DATASET CONTENT
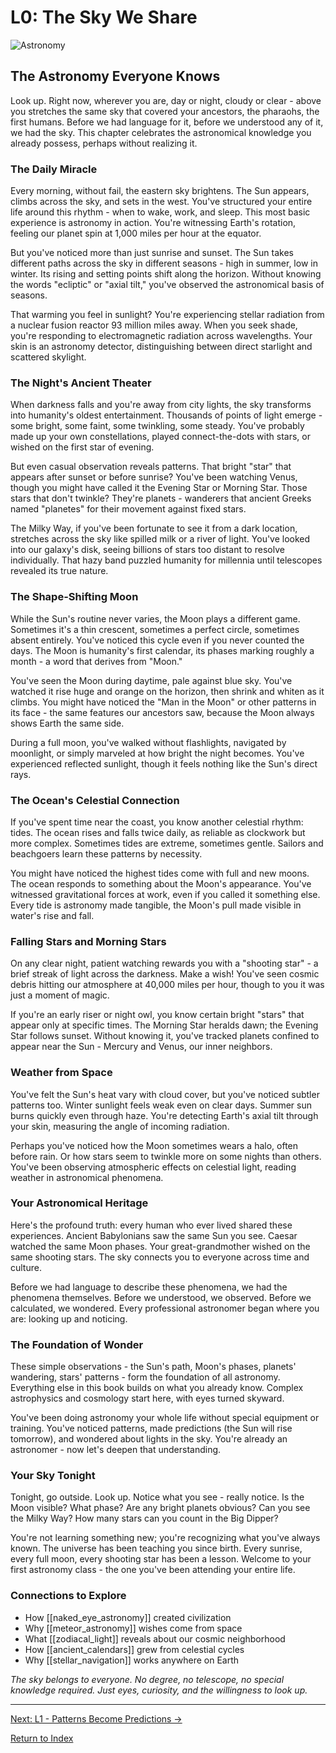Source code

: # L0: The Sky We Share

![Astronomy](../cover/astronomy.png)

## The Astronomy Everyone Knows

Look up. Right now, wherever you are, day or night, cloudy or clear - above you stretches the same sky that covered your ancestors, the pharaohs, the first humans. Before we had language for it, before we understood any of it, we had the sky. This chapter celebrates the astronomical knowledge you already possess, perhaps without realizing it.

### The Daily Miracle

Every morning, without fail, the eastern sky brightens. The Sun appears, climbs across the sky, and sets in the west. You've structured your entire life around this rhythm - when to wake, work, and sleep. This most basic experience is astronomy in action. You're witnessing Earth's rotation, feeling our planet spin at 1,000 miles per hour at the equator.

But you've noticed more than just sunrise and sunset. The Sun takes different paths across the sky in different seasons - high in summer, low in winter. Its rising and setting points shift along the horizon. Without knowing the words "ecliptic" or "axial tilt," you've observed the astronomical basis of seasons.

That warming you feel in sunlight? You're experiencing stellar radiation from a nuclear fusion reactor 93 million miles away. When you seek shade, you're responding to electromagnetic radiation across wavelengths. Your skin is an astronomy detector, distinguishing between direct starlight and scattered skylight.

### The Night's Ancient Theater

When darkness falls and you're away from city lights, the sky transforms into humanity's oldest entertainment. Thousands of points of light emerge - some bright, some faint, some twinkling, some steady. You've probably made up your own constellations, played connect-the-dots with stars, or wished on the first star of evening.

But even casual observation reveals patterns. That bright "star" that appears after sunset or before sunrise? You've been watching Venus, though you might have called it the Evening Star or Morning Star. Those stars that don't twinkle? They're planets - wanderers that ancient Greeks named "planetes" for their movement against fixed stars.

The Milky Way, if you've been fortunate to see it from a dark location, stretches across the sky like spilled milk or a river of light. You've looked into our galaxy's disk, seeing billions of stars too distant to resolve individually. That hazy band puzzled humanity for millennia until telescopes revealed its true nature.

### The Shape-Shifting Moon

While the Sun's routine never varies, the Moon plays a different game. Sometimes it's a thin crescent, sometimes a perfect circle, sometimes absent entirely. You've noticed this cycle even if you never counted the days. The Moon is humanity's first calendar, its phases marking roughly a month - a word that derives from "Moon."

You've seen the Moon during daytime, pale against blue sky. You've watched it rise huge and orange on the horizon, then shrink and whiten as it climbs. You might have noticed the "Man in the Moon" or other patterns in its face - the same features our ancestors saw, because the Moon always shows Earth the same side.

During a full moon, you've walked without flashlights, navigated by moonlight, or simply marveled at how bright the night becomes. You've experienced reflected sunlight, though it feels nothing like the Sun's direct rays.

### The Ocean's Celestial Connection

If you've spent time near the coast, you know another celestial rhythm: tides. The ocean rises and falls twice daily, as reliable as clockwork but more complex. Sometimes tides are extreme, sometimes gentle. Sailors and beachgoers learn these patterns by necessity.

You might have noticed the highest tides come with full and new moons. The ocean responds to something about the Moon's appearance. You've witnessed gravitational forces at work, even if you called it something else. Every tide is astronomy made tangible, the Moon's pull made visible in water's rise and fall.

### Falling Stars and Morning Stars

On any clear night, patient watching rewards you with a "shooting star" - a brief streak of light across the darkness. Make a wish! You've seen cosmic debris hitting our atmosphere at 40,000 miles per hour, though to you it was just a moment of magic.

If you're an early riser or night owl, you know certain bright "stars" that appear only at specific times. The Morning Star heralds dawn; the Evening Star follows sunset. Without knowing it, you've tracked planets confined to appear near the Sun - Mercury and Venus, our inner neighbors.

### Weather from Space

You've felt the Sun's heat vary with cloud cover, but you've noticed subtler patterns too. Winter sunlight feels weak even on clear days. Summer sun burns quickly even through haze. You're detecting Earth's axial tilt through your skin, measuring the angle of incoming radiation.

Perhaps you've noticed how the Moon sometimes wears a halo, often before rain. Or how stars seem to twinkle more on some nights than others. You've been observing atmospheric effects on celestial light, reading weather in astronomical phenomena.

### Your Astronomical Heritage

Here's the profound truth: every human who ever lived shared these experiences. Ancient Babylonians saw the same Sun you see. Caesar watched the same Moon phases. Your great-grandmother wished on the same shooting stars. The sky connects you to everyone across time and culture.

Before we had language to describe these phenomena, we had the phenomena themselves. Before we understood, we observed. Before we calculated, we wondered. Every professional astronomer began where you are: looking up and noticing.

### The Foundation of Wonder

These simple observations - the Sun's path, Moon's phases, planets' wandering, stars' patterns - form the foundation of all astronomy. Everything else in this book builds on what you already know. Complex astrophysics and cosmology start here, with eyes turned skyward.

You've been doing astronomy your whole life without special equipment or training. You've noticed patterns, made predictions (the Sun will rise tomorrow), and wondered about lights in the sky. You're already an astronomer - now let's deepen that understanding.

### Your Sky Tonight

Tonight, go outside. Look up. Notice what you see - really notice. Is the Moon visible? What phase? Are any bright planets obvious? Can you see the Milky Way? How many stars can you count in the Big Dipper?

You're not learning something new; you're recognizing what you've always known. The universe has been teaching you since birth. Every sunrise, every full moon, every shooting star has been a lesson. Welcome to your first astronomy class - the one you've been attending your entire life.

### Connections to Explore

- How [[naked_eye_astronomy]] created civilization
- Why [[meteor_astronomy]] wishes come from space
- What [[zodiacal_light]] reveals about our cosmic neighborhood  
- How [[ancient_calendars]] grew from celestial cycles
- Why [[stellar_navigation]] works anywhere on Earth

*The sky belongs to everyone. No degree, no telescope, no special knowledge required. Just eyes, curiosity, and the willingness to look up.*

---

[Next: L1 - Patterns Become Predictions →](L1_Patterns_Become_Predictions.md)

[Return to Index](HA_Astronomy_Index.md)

WHAT YOU ARE ASKED TO DO
With the pictures removed, output the listing above exactly.

TASK SOLUTION
Source code

: # L0: The Sky We Share

![Astronomy](../cover/astronomy.png)

## The Astronomy Everyone Knows

Look up. Right now, wherever you are, day or night, cloudy or clear - above you stretches the same sky that covered your ancestors, the pharaohs, the first humans. Before we had language for it, before we understood any of it, we had the sky. This chapter celebrates the astronomical knowledge you already possess, perhaps without realizing it.

### The Daily Miracle

Every morning, without fail, the eastern sky brightens. The Sun appears, climbs across the sky, and sets in the west. You've structured your entire life around this rhythm - when to wake, work, and sleep. This most basic experience is astronomy in action. You're witnessing Earth's rotation, feeling our planet spin at 1,000 miles per hour at the equator.

But you've noticed more than just sunrise and sunset. The Sun takes different paths across the sky in different seasons - high in summer, low in winter. Its rising and setting points shift along the horizon. Without knowing the words "ecliptic" or "axial tilt," you've observed the astronomical basis of seasons.

That warming you feel in sunlight? You're experiencing stellar radiation from a nuclear fusion reactor 93 million miles away. When you seek shade, you're responding to electromagnetic radiation across wavelengths. Your skin is an astronomy detector, distinguishing between direct starlight and scattered skylight.

### The Night's Ancient Theater

When darkness falls and you're away from city lights, the sky transforms into humanity's oldest entertainment. Thousands of points of light emerge - some bright, some faint, some twinkling, some steady. You've probably made up your own constellations, played connect-the-dots with stars, or wished on the first star of evening.

But even casual observation reveals patterns. That bright "star" that appears after sunset or before sunrise? You've been watching Venus, though you might have called it the Evening Star or Morning Star. Those stars that don't twinkle? They're planets - wanderers that ancient Greeks named "planetes" for their movement against fixed stars.

The Milky Way, if you've been fortunate to see it from a dark location, stretches across the sky like spilled milk or a river of light. You've looked into our galaxy's disk, seeing billions of stars too distant to resolve individually. That hazy band puzzled humanity for millennia until telescopes revealed its true nature.

### The Shape-Shifting Moon

While the Sun's routine never varies, the Moon plays a different game. Sometimes it's a thin crescent, sometimes a perfect circle, sometimes absent entirely. You've noticed this cycle even if you never counted the days. The Moon is humanity's first calendar, its phases marking roughly a month - a word that derives from "Moon."

You've seen the Moon during daytime, pale against blue sky. You've watched it rise huge and orange on the horizon, then shrink and whiten as it climbs. You might have noticed the "Man in the Moon" or other patterns in its face - the same features our ancestors saw, because the Moon always shows Earth the same side.

During a full moon, you've walked without flashlights, navigated by moonlight, or simply marveled at how bright the night becomes. You've experienced reflected sunlight, though it feels nothing like the Sun's direct rays.

### The Ocean's Celestial Connection

If you've spent time near the coast, you know another celestial rhythm: tides. The ocean rises and falls twice daily, as reliable as clockwork but more complex. Sometimes tides are extreme, sometimes gentle. Sailors and beachgoers learn these patterns by necessity.

You might have noticed the highest tides come with full and new moons. The ocean responds to something about the Moon's appearance. You've witnessed gravitational forces at work, even if you called it something else. Every tide is astronomy made tangible, the Moon's pull made visible in water's rise and fall.

### Falling Stars and Morning Stars

On any clear night, patient watching rewards you with a "shooting star" - a brief streak of light across the darkness. Make a wish! You've seen cosmic debris hitting our atmosphere at 40,000 miles per hour, though to you it was just a moment of magic.

If you're an early riser or night owl, you know certain bright "stars" that appear only at specific times. The Morning Star heralds dawn; the Evening Star follows sunset. Without knowing it, you've tracked planets confined to appear near the Sun - Mercury and Venus, our inner neighbors.

### Weather from Space

You've felt the Sun's heat vary with cloud cover, but you've noticed subtler patterns too. Winter sunlight feels weak even on clear days. Summer sun burns quickly even through haze. You're detecting Earth's axial tilt through your skin, measuring the angle of incoming radiation.

Perhaps you've noticed how the Moon sometimes wears a halo, often before rain. Or how stars seem to twinkle more on some nights than others. You've been observing atmospheric effects on celestial light, reading weather in astronomical phenomena.

### Your Astronomical Heritage

Here's the profound truth: every human who ever lived shared these experiences. Ancient Babylonians saw the same Sun you see. Caesar watched the same Moon phases. Your great-grandmother wished on the same shooting stars. The sky connects you to everyone across time and culture.

Before we had language to describe these phenomena, we had the phenomena themselves. Before we understood, we observed. Before we calculated, we wondered. Every professional astronomer began where you are: looking up and noticing.

### The Foundation of Wonder

These simple observations - the Sun's path, Moon's phases, planets' wandering, stars' patterns - form the foundation of all astronomy. Everything else in this book builds on what you already know. Complex astrophysics and cosmology start here, with eyes turned skyward.

You've been doing astronomy your whole life without special equipment or training. You've noticed patterns, made predictions (the Sun will rise tomorrow), and wondered about lights in the sky. You're already an astronomer - now let's deepen that understanding.

### Your Sky Tonight

Tonight, go outside. Look up. Notice what you see - really notice. Is the Moon visible? What phase? Are any bright planets obvious? Can you see the Milky Way? How many stars can you count in the Big Dipper?

You're not learning something new; you're recognizing what you've always known. The universe has been teaching you since birth. Every sunrise, every full moon, every shooting star has been a lesson. Welcome to your first astronomy class - the one you've been attending your entire life.

### Connections to Explore

- How [[naked_eye_astronomy]] created civilization
- Why [[meteor_astronomy]] wishes come from space
- What [[zodiacal_light]] reveals about our cosmic neighborhood  
- How [[ancient_calendars]] grew from celestial cycles
- Why [[stellar_navigation]] works anywhere on Earth

*The sky belongs to everyone. No degree, no telescope, no special knowledge required. Just eyes, curiosity, and the willingness to look up.*

---

[Next: L1 - Patterns Become Predictions →](L1_Patterns_Become_Predictions.md)

[Return to Index](HA_Astronomy_Index.md)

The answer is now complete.